Venezuela Analysis reported that organized workers at Venezuela's state owned steel plant Sidor have spoken out against the Venezuelan government's decision to dismiss the factory's president Mr Carlos D'Oliveira.
Groups of Sidor workers have rallied against the decision to remove Mr D'Oliveira and criticized the government for not having notified the plant's workers' of the decision to dismiss the worker president.
In a statement released by the 35 workers' control working groups at the factory, workers demanded a clarification of the reasons for Mr D'Oliveira's dismissal from the Chavez government.
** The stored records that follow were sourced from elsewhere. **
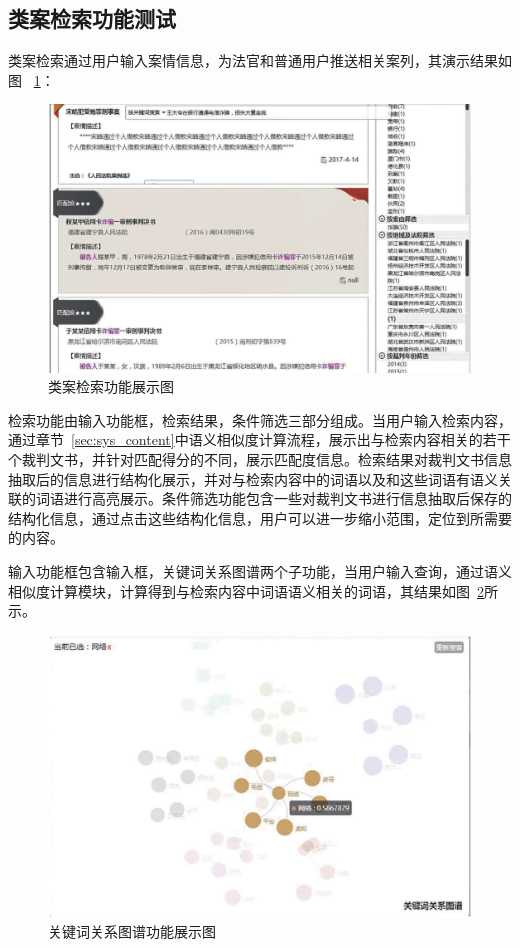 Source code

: \subsection{类案检索功能测试}
类案检索通过用户输入案情信息，为法官和普通用户推送相关案列，其演示结果如图
~\ref{fig:sys_search}：
\begin{figure}[htbp]%
    \centering
    \includegraphics[scale=0.4, clip=true]{./sources/sys_search.eps}
    \caption{\label{fig:sys_search}类案检索功能展示图}
\end{figure}

检索功能由输入功能框，检索结果，条件筛选三部分组成。当用户输入检索内容，通过章节~\ref{sec:sys_content}中语义相似度计算流程，展示出与检索内容相关的若干个裁判文书，并针对匹配得分的不同，展示匹配度信息。检索结果对裁判文书信息抽取后的信息进行结构化展示，并对与检索内容中的词语以及和这些词语有语义关联的词语进行高亮展示。条件筛选功能包含一些对裁判文书进行信息抽取后保存的结构化信息，通过点击这些结构化信息，用户可以进一步缩小范围，定位到所需要的内容。

输入功能框包含输入框，关键词关系图谱两个子功能，当用户输入查询，通过语义相似度计算模块，计算得到与检索内容中词语语义相关的词语，其结果如图~\ref{fig:sys_word}所示。
\begin{figure}[htbp]%
    \centering
    \includegraphics[scale=0.4, clip=true]{./sources/sys_word.eps}
    \caption{\label{fig:sys_word}关键词关系图谱功能展示图}
\end{figure}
The statement said that "Worker control is not just decoration, the workers are conscious of their role and we are convinced that the worker control model is the correct path for the management of our factories, and in line with democratic participation and protagonism, we need to be consulted in such a transcendental decision."
Mr D'Oliveira, a member of the Revolutionary Steel Worker's Front, was nominated as company president by the plant's workers in 2010 as part of a plan to implement worker control in the factory. He was responsible for pushing forward the Plan Socialist Guayana, a government backed initiative aimed at implementing a worker control management model in the state owned industries in Guayana, in eastern Venezuela.
Mr D'Oliveira's dismissal comes six months after fellow worker president Mr Elio Sayago, was unilaterally removed from his post in state owned aluminium factory Alcasa.